- **Given data**:
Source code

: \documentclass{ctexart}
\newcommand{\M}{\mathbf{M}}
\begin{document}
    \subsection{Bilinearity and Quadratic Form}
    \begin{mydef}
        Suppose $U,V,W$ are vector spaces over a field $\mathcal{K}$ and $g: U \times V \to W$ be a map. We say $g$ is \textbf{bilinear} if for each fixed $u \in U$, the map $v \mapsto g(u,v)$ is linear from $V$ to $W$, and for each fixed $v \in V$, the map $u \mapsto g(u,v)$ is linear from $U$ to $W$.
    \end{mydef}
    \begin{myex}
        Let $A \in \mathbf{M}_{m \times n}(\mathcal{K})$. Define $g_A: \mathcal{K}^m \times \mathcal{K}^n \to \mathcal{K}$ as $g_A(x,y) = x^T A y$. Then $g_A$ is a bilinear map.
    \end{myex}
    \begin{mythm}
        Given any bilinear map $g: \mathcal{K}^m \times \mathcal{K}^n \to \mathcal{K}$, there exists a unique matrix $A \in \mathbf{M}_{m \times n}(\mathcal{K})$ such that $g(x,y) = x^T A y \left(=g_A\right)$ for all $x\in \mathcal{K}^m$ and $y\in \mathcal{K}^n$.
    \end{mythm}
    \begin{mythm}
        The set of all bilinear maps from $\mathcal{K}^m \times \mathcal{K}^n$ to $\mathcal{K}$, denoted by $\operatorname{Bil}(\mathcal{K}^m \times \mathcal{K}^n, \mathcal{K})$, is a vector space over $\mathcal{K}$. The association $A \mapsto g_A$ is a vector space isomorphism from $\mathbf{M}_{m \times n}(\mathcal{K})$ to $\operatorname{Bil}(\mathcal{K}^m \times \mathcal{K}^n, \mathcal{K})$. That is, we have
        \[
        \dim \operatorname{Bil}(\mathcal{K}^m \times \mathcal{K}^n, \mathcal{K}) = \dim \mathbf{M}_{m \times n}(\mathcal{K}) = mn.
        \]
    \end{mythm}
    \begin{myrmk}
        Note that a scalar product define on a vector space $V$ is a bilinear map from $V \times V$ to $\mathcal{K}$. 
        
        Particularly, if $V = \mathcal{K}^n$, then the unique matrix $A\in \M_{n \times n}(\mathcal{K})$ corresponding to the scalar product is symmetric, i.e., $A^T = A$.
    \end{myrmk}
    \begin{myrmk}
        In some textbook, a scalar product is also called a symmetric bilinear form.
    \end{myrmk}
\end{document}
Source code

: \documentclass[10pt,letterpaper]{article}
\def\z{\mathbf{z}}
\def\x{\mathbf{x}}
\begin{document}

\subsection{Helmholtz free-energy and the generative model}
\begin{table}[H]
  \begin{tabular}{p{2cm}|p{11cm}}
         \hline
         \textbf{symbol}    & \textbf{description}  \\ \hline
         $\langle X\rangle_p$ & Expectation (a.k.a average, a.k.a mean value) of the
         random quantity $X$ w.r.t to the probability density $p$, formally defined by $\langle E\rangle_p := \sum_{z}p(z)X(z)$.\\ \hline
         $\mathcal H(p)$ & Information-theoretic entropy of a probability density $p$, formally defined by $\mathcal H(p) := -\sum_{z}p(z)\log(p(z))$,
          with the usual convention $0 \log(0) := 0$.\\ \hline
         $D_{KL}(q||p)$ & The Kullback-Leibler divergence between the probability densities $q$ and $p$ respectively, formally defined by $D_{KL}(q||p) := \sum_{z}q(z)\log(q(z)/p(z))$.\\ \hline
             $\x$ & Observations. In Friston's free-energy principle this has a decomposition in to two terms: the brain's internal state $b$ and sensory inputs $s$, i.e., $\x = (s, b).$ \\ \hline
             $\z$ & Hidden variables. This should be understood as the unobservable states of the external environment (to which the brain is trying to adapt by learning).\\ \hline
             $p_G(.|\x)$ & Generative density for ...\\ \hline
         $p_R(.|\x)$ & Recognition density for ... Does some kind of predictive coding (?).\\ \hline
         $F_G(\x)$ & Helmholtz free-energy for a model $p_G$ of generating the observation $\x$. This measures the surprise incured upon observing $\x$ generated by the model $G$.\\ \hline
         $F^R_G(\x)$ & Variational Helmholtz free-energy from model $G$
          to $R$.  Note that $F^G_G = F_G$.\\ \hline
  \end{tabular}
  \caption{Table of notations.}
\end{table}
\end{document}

- **Task requirements**: The reply should consist of all the records, repeated exactly.

- **Solution to this problem**:
Source code

: \documentclass{ctexart}
\newcommand{\M}{\mathbf{M}}
\begin{document}
    \subsection{Bilinearity and Quadratic Form}
    \begin{mydef}
        Suppose $U,V,W$ are vector spaces over a field $\mathcal{K}$ and $g: U \times V \to W$ be a map. We say $g$ is \textbf{bilinear} if for each fixed $u \in U$, the map $v \mapsto g(u,v)$ is linear from $V$ to $W$, and for each fixed $v \in V$, the map $u \mapsto g(u,v)$ is linear from $U$ to $W$.
    \end{mydef}
    \begin{myex}
        Let $A \in \mathbf{M}_{m \times n}(\mathcal{K})$. Define $g_A: \mathcal{K}^m \times \mathcal{K}^n \to \mathcal{K}$ as $g_A(x,y) = x^T A y$. Then $g_A$ is a bilinear map.
    \end{myex}
    \begin{mythm}
        Given any bilinear map $g: \mathcal{K}^m \times \mathcal{K}^n \to \mathcal{K}$, there exists a unique matrix $A \in \mathbf{M}_{m \times n}(\mathcal{K})$ such that $g(x,y) = x^T A y \left(=g_A\right)$ for all $x\in \mathcal{K}^m$ and $y\in \mathcal{K}^n$.
    \end{mythm}
    \begin{mythm}
        The set of all bilinear maps from $\mathcal{K}^m \times \mathcal{K}^n$ to $\mathcal{K}$, denoted by $\operatorname{Bil}(\mathcal{K}^m \times \mathcal{K}^n, \mathcal{K})$, is a vector space over $\mathcal{K}$. The association $A \mapsto g_A$ is a vector space isomorphism from $\mathbf{M}_{m \times n}(\mathcal{K})$ to $\operatorname{Bil}(\mathcal{K}^m \times \mathcal{K}^n, \mathcal{K})$. That is, we have
        \[
        \dim \operatorname{Bil}(\mathcal{K}^m \times \mathcal{K}^n, \mathcal{K}) = \dim \mathbf{M}_{m \times n}(\mathcal{K}) = mn.
        \]
    \end{mythm}
    \begin{myrmk}
        Note that a scalar product define on a vector space $V$ is a bilinear map from $V \times V$ to $\mathcal{K}$. 
        
        Particularly, if $V = \mathcal{K}^n$, then the unique matrix $A\in \M_{n \times n}(\mathcal{K})$ corresponding to the scalar product is symmetric, i.e., $A^T = A$.
    \end{myrmk}
    \begin{myrmk}
        In some textbook, a scalar product is also called a symmetric bilinear form.
    \end{myrmk}
\end{document}
Source code

: \documentclass[10pt,letterpaper]{article}
\def\z{\mathbf{z}}
\def\x{\mathbf{x}}
\begin{document}

\subsection{Helmholtz free-energy and the generative model}
\begin{table}[H]
  \begin{tabular}{p{2cm}|p{11cm}}
         \hline
         \textbf{symbol}    & \textbf{description}  \\ \hline
         $\langle X\rangle_p$ & Expectation (a.k.a average, a.k.a mean value) of the
         random quantity $X$ w.r.t to the probability density $p$, formally defined by $\langle E\rangle_p := \sum_{z}p(z)X(z)$.\\ \hline
         $\mathcal H(p)$ & Information-theoretic entropy of a probability density $p$, formally defined by $\mathcal H(p) := -\sum_{z}p(z)\log(p(z))$,
          with the usual convention $0 \log(0) := 0$.\\ \hline
         $D_{KL}(q||p)$ & The Kullback-Leibler divergence between the probability densities $q$ and $p$ respectively, formally defined by $D_{KL}(q||p) := \sum_{z}q(z)\log(q(z)/p(z))$.\\ \hline
             $\x$ & Observations. In Friston's free-energy principle this has a decomposition in to two terms: the brain's internal state $b$ and sensory inputs $s$, i.e., $\x = (s, b).$ \\ \hline
             $\z$ & Hidden variables. This should be understood as the unobservable states of the external environment (to which the brain is trying to adapt by learning).\\ \hline
             $p_G(.|\x)$ & Generative density for ...\\ \hline
         $p_R(.|\x)$ & Recognition density for ... Does some kind of predictive coding (?).\\ \hline
         $F_G(\x)$ & Helmholtz free-energy for a model $p_G$ of generating the observation $\x$. This measures the surprise incured upon observing $\x$ generated by the model $G$.\\ \hline
         $F^R_G(\x)$ & Variational Helmholtz free-energy from model $G$
          to $R$.  Note that $F^G_G = F_G$.\\ \hline
  \end{tabular}
  \caption{Table of notations.}
\end{table}
\end{document}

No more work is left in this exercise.